User:  ok, I will tell you tomorrow

AI : you dirty &%#$%#%@  !!!!!!!!!!!!!!!!!!!!!!!!!!!

Again, it has to convert what is happening in the conversation into statements which can be reasoned on.

 

 
  [ # 24 ]

Just from the human side of things. I have fallen for the “how do you keep a dummy in suspense” joke several times. I still fall for the youtube videos that have a monster jump out. I would no doubt agree to answer ‘no’ to the “will you answer no” question, if I am in a good mood…or sit like a dummy in suspense waiting for the punch line.

 

 
  [ # 25 ]

“Also.  ... could an AI get this joke .. . .” - If you ask Skynet-AI to tell you a joke, you may get one similar to this.

What you want is to have the bot use the “Laws of Thought” to respond that the statement is not logical.
http://en.wikipedia.org/wiki/Laws_of_thought

I believe this would fall in “The law of non-contradiction”.

 

 
  [ # 26 ]

While Laybia is currently still just a rather dim PHP modified AIML bot, she does seem to give a reasonable answer (a request more information).

Gödel: Will you answer no to this question
Laybia: What was the question?

 

 
  [ # 27 ]

That’s not bad!

 

 
  [ # 28 ]
Victor Shulist - Mar 16, 2011:

(snip) I have some ideas on how this could be accomplished, has anyone else thought of these types of things for their bots to tackle ?

I have ideas to solve the “recursive problem” also, and several first order logicians have tackled this issue. I’m not quite sure of myself (or my math) enough to provide all of you with details but I would be interested in hearing what you have to say about it Victor.

Raymond

 

 
  [ # 29 ]

Hi Raymond

I hope your recovery is coming along well.

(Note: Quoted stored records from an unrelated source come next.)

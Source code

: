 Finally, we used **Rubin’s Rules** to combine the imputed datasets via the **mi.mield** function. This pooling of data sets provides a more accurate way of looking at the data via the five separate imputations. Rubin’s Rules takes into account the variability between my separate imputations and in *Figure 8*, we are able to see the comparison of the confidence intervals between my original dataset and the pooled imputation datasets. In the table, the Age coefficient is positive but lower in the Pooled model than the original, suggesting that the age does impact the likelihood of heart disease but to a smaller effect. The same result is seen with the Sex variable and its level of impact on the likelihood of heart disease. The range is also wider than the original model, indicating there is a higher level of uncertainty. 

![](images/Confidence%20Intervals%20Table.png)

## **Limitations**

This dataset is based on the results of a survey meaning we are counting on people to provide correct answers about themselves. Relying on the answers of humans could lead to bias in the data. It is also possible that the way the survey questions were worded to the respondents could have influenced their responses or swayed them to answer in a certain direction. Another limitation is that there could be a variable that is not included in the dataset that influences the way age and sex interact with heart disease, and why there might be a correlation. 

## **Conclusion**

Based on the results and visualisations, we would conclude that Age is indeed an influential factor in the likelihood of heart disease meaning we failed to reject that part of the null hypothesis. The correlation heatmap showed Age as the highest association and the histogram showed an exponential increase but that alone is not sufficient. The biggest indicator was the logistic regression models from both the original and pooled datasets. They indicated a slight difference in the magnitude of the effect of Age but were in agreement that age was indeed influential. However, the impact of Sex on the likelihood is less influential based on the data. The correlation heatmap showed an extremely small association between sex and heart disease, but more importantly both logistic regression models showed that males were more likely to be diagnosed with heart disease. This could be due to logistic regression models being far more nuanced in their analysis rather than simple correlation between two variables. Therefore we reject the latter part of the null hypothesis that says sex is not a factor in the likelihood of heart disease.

Yes…. these ideas I have are fairly fuzzy at this point.  But the basic premise is to have the system continually examine its own results, with whatever rules it has at its disposal.    Basically each response deduced is added to a list.  But before the final list is presented to the user, that list is feed back into the system, and this keeps happening until no further conclusions can be drawn.  I know a lot of logic language do this already , for example PROLOG, but I’m not sure how much integration they have with natural language at this point.

 

 
  [ # 30 ]

Unless I’m not aware, and anyone jump in and correct me if I’m wrong, but I’m fairly certain that you still have to manually “encode” these logic statements into something that the logic engine can understand, and not in NL itself.